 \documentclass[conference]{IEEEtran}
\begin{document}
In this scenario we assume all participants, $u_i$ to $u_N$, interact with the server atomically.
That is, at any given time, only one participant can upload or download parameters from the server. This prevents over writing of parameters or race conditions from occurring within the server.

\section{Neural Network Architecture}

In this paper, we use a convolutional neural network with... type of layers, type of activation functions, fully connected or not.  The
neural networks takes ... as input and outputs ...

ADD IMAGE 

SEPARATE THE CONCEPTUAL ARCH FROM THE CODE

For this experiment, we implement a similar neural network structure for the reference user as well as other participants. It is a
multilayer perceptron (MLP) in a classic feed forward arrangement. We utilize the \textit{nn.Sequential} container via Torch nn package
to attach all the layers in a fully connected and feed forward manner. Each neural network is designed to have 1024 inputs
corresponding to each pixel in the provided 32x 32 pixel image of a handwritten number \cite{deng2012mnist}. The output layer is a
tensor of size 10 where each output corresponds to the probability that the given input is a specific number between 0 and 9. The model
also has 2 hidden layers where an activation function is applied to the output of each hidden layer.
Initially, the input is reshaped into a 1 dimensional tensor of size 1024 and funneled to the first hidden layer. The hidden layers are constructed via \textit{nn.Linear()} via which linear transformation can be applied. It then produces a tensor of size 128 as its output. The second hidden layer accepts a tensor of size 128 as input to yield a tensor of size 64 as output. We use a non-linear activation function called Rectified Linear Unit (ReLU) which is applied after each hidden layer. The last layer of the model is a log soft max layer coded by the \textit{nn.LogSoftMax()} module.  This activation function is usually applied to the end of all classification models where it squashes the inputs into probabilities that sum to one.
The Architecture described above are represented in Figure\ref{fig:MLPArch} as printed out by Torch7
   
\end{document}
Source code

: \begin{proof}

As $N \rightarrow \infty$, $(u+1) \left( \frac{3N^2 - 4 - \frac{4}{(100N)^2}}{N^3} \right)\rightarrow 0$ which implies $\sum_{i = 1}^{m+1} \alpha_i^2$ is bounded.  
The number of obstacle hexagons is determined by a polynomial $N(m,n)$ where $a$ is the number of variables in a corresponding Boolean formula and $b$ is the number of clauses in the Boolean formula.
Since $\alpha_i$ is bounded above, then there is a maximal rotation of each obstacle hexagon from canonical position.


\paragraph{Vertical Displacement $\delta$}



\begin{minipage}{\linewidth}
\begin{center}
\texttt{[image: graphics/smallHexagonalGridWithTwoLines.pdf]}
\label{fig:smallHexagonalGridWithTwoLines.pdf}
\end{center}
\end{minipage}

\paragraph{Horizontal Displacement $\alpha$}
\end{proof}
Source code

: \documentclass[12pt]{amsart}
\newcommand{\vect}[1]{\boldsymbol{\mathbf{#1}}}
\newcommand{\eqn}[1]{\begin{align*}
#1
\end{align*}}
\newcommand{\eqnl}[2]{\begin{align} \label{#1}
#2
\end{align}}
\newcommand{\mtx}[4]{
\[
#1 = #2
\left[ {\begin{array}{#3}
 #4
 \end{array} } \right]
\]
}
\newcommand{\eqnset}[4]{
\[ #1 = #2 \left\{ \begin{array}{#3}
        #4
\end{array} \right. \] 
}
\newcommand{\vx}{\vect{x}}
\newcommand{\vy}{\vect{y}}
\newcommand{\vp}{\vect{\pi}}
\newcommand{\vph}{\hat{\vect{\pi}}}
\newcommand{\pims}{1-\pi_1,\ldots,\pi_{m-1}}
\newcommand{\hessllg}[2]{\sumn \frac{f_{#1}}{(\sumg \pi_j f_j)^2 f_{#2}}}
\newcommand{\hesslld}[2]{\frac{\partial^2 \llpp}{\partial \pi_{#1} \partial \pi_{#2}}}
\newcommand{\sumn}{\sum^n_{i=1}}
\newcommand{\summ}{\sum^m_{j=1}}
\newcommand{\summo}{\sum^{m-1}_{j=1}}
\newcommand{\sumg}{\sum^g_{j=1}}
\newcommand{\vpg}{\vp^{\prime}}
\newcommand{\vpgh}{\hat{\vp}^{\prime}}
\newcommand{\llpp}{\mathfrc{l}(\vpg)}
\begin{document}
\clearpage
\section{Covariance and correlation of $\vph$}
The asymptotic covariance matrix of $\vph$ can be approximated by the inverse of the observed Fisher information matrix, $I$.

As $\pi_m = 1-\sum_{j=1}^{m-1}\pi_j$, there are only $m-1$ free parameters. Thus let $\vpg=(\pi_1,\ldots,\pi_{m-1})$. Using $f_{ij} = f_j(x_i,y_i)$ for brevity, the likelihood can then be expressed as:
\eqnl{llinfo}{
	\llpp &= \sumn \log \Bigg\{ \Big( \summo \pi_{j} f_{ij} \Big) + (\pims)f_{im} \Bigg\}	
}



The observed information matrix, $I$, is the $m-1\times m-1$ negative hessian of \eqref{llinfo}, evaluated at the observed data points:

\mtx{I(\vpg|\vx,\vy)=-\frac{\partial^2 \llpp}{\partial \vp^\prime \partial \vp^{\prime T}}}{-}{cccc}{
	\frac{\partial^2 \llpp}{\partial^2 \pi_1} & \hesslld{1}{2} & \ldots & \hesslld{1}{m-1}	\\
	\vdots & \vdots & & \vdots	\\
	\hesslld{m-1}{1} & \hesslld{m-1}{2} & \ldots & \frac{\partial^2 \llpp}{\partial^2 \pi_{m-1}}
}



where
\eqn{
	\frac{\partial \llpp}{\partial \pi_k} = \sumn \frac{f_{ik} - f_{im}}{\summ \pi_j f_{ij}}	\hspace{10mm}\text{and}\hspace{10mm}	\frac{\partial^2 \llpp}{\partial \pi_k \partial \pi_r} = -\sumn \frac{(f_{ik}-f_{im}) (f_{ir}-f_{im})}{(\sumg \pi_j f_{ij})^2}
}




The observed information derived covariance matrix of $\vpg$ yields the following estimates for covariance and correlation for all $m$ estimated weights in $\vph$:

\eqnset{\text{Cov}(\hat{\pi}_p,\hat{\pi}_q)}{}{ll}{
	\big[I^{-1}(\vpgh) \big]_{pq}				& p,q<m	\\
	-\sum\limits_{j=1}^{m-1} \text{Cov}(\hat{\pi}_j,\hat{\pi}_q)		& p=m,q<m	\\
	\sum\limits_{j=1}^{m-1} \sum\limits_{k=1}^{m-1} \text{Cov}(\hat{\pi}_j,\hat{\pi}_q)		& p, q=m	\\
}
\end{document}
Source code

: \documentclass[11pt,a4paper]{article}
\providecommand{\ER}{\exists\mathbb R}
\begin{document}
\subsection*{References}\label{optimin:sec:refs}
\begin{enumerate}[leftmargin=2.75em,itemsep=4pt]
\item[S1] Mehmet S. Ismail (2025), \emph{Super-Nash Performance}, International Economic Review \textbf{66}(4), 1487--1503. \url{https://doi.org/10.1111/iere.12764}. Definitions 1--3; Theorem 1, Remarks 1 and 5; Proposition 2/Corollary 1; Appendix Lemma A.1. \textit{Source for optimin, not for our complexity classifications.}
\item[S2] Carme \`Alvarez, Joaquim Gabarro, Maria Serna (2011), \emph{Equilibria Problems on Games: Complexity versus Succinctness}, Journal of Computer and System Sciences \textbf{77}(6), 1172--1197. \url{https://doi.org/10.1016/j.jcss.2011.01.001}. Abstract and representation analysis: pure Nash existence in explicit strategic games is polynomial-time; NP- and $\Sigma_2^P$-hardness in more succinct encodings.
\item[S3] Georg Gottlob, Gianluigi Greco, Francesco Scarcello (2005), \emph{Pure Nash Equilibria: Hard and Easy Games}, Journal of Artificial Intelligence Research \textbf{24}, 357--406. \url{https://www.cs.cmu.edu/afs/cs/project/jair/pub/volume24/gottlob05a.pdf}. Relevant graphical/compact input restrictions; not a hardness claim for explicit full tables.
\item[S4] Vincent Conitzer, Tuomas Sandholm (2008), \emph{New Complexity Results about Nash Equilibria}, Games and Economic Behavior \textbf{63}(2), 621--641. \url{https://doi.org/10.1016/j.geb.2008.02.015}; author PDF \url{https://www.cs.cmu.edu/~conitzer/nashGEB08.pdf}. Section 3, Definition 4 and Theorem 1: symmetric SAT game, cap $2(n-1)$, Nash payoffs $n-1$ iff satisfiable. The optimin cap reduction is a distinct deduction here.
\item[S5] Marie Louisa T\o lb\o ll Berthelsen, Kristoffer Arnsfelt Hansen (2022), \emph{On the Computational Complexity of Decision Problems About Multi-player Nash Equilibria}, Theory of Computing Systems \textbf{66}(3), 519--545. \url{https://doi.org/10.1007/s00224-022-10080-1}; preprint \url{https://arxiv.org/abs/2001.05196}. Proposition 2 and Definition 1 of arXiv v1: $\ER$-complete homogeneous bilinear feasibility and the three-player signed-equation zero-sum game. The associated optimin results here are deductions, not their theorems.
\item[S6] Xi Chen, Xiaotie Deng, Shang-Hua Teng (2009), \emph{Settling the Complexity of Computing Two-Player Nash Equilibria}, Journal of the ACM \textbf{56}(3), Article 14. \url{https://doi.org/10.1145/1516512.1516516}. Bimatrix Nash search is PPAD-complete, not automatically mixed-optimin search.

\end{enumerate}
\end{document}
==
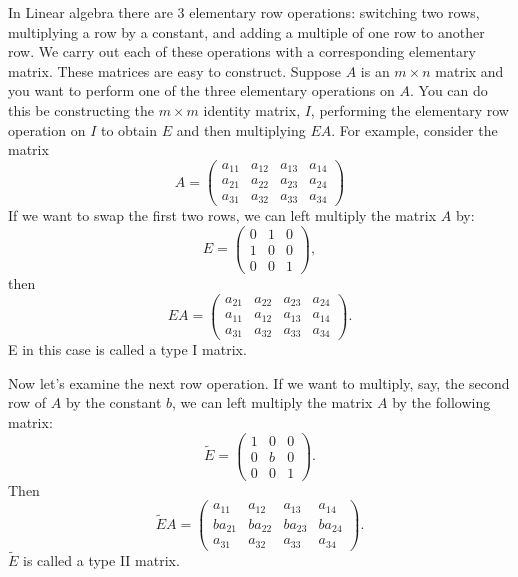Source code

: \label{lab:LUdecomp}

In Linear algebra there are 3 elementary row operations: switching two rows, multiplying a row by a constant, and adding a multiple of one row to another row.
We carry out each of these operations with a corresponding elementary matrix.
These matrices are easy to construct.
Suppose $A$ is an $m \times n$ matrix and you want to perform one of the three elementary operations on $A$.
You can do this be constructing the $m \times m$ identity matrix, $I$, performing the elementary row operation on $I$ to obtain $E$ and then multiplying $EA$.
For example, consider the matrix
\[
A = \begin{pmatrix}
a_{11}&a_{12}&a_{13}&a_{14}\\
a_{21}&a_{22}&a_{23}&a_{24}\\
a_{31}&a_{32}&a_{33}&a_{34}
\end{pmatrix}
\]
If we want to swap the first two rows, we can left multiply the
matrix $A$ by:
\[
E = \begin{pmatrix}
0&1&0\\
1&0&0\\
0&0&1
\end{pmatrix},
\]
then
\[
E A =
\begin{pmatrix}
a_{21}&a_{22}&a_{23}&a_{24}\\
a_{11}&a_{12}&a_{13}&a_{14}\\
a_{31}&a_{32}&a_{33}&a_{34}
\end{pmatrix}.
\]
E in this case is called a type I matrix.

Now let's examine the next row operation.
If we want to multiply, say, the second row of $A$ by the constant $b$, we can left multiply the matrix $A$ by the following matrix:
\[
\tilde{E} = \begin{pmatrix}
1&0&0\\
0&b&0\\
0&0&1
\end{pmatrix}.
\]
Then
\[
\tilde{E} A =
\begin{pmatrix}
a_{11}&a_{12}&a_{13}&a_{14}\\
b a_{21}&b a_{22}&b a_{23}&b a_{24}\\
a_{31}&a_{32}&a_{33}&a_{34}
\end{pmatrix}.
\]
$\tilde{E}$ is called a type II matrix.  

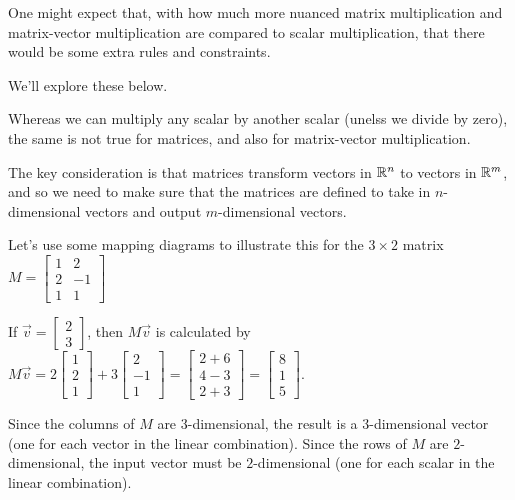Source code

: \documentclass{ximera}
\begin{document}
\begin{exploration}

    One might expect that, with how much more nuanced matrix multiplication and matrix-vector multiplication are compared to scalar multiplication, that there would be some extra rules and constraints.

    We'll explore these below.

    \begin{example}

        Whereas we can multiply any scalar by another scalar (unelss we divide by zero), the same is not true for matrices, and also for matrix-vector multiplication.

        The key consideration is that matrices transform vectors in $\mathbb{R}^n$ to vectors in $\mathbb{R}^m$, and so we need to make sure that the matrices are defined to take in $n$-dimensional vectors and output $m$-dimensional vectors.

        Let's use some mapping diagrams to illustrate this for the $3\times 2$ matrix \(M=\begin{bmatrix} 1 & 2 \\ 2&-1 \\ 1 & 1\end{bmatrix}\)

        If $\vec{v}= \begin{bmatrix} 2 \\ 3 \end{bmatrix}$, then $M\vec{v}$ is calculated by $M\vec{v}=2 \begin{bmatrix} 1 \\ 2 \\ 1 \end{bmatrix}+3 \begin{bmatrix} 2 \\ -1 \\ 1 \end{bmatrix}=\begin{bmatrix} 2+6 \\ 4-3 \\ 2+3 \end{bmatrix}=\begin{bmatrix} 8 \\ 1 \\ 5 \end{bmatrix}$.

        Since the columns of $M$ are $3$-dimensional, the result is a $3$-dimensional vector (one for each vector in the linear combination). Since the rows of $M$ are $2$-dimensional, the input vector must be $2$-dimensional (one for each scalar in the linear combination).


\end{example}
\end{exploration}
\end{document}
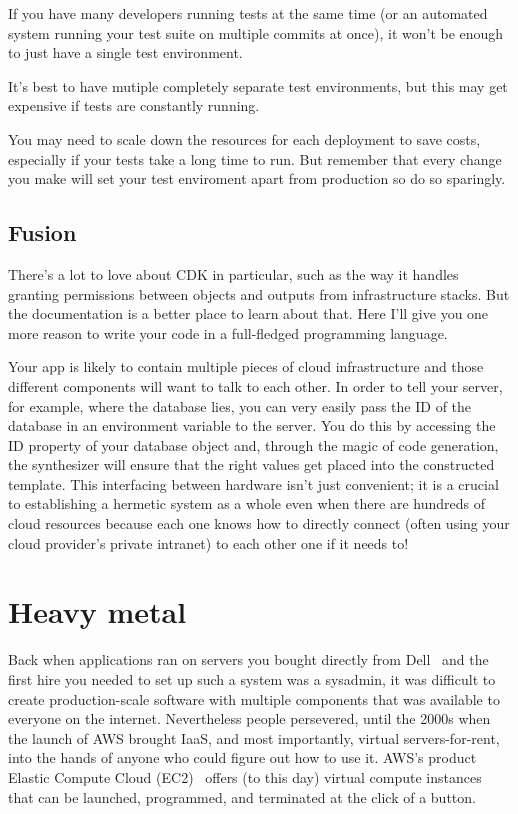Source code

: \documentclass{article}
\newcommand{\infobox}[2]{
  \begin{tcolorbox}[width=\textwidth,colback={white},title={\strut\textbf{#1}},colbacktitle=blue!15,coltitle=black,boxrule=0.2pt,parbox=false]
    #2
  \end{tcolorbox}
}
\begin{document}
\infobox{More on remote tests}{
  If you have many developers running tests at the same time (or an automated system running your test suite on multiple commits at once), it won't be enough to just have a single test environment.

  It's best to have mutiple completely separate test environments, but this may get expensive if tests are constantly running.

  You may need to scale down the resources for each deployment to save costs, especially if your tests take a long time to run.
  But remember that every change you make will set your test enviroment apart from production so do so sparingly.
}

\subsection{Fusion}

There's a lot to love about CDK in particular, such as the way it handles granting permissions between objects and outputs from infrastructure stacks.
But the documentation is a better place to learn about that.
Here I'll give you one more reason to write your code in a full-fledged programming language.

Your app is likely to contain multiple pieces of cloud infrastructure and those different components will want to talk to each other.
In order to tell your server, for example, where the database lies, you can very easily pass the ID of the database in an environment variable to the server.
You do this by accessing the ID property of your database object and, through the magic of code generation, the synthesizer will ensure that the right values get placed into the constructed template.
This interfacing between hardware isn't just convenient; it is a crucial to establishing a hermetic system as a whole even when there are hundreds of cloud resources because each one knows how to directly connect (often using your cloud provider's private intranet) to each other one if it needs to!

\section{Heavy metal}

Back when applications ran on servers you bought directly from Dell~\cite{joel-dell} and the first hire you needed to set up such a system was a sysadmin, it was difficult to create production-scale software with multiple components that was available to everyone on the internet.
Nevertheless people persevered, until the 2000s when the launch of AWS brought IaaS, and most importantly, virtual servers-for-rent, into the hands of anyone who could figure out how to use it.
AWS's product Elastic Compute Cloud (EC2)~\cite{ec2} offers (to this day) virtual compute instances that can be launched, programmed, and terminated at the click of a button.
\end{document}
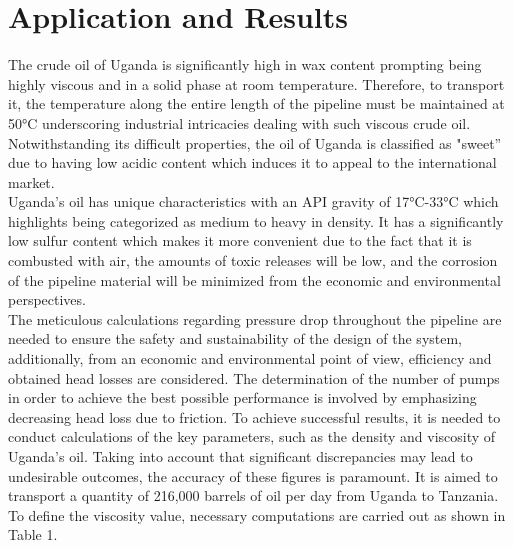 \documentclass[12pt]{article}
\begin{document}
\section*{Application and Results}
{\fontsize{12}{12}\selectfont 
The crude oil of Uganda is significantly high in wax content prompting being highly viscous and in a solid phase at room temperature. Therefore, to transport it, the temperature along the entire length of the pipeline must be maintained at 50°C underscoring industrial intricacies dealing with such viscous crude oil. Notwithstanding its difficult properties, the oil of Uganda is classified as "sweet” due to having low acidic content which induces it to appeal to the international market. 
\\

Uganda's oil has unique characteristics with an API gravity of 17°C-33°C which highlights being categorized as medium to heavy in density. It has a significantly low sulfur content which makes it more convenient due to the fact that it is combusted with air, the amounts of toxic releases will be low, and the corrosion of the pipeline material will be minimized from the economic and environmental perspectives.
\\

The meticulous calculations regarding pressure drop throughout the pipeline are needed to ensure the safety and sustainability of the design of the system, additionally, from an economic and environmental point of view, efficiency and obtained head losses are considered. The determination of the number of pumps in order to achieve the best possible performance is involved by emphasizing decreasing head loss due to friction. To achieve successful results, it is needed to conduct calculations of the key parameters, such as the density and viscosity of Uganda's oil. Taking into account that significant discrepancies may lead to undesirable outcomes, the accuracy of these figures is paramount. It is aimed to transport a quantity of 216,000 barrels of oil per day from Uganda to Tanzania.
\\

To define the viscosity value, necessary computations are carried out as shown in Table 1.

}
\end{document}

*WHAT THIS TASK INVOLVES*
Once you have located every line with the word "also" in the material above, list those lines.

*REPLY*
also has 2 hidden layers where an activation function is applied to the output of each hidden layer.
        Whereas we can multiply any scalar by another scalar (unelss we divide by zero), the same is not true for matrices, and also for matrix-vector multiplication.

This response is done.